-- To do --
Check the records below line by line, and report how many lines include the string "shaded". No other words are needed.

Saved entries
-- Opening Marker --

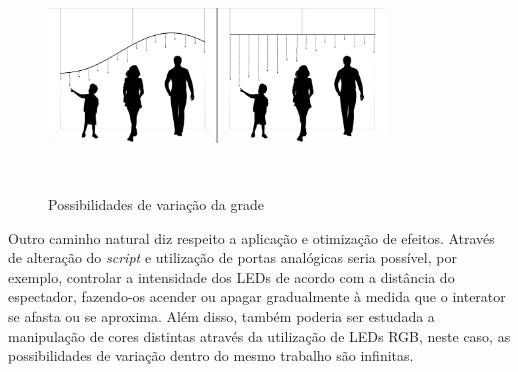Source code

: \begin{figure}[H]
  \begin{center}
    \caption{Possibilidades de variação da grade}
    \vspace*{0,2cm}
    \includegraphics[width=0.8\textwidth]{./04-figuras/malha_futuro}
    \label{fig:malha_futuro}
  \end{center}
  \vspace*{-0,9cm}
  \\
\end{figure}

Outro caminho natural diz respeito a aplicação e otimização de efeitos. Através de alteração do \textit{script} e utilização de portas analógicas seria possível, por exemplo, controlar a intensidade dos LEDs de acordo com a distância do espectador, fazendo-os acender ou apagar gradualmente à medida que o interator se afasta ou se aproxima. Além disso, também poderia ser estudada a manipulação de cores distintas através da utilização de LEDs RGB, neste caso, as possibilidades de variação dentro do mesmo trabalho são infinitas.

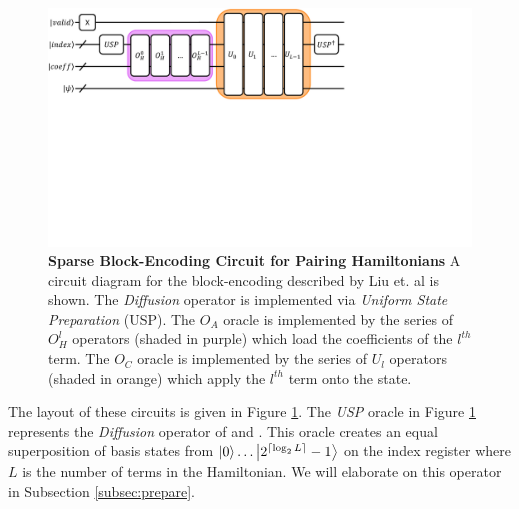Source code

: \begin{figure}[h]
    \includegraphics[width=12cm]{figures/liu-construction.pdf}
    \caption{
        \textbf{Sparse Block-Encoding Circuit for Pairing Hamiltonians}
        A circuit diagram for the block-encoding described by Liu et. al \cite{liu2024efficient} is shown.
        The \textit{Diffusion} operator is implemented via \textit{Uniform State Preparation} (USP).
        The $O_A$ oracle is implemented by the series of $O_H^l$ operators (shaded in purple) which load the coefficients of the $l^{th}$ term.
        The $O_C$ oracle is implemented by the series of $U_l$ operators (shaded in orange) which apply the $l^{th}$ term onto the state.
    }
    \label{fig:liu-construction}
\end{figure}

The layout of these circuits is given in Figure \ref{fig:liu-construction}.
The \textit{USP} oracle in Figure \ref{fig:liu-construction} represents the \textit{Diffusion} operator of \cite{camps2024explicit} and \cite{liu2024efficient}.
This oracle creates an equal superposition of basis states from $\ket{0}\dots \ket{2^{\lceil \log_2{L} \rceil} - 1}$ on the index register where $L$ is the number of terms in the Hamiltonian.
We will elaborate on this operator in Subsection \ref{subsec:prepare}.

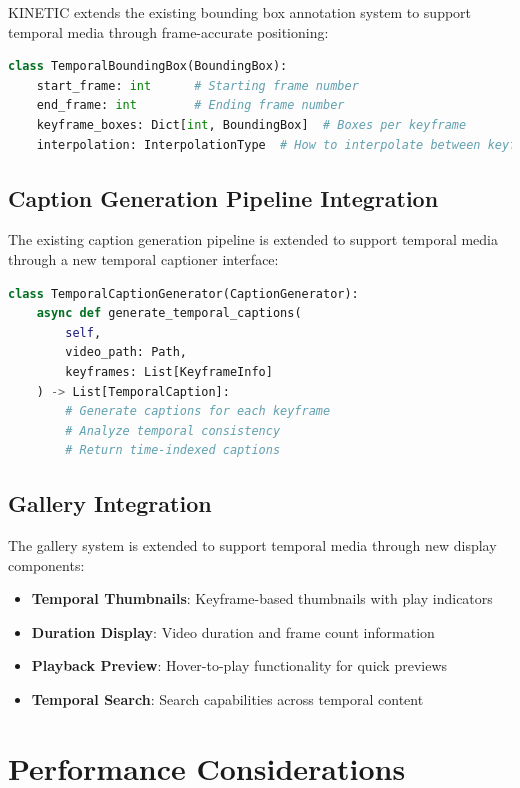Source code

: \documentclass[10pt]{article}
\begin{document}
KINETIC extends the existing bounding box annotation system to support temporal media through frame-accurate positioning:

\begin{lstlisting}[language=Python]
class TemporalBoundingBox(BoundingBox):
    start_frame: int      # Starting frame number
    end_frame: int        # Ending frame number
    keyframe_boxes: Dict[int, BoundingBox]  # Boxes per keyframe
    interpolation: InterpolationType  # How to interpolate between keyframes
\end{lstlisting}

\subsection{Caption Generation Pipeline Integration}

The existing caption generation pipeline is extended to support temporal media through a new temporal captioner interface:

\begin{lstlisting}[language=Python]
class TemporalCaptionGenerator(CaptionGenerator):
    async def generate_temporal_captions(
        self, 
        video_path: Path, 
        keyframes: List[KeyframeInfo]
    ) -> List[TemporalCaption]:
        # Generate captions for each keyframe
        # Analyze temporal consistency
        # Return time-indexed captions
\end{lstlisting}

\subsection{Gallery Integration}

The gallery system is extended to support temporal media through new display components:

\begin{itemize}
    \item \textbf{Temporal Thumbnails}: Keyframe-based thumbnails with play indicators
    \item \textbf{Duration Display}: Video duration and frame count information
    \item \textbf{Playback Preview}: Hover-to-play functionality for quick previews
    \item \textbf{Temporal Search}: Search capabilities across temporal content
\end{itemize}

\section{Performance Considerations}
\end{document}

-- Closing Marker --

-- Answer area --
2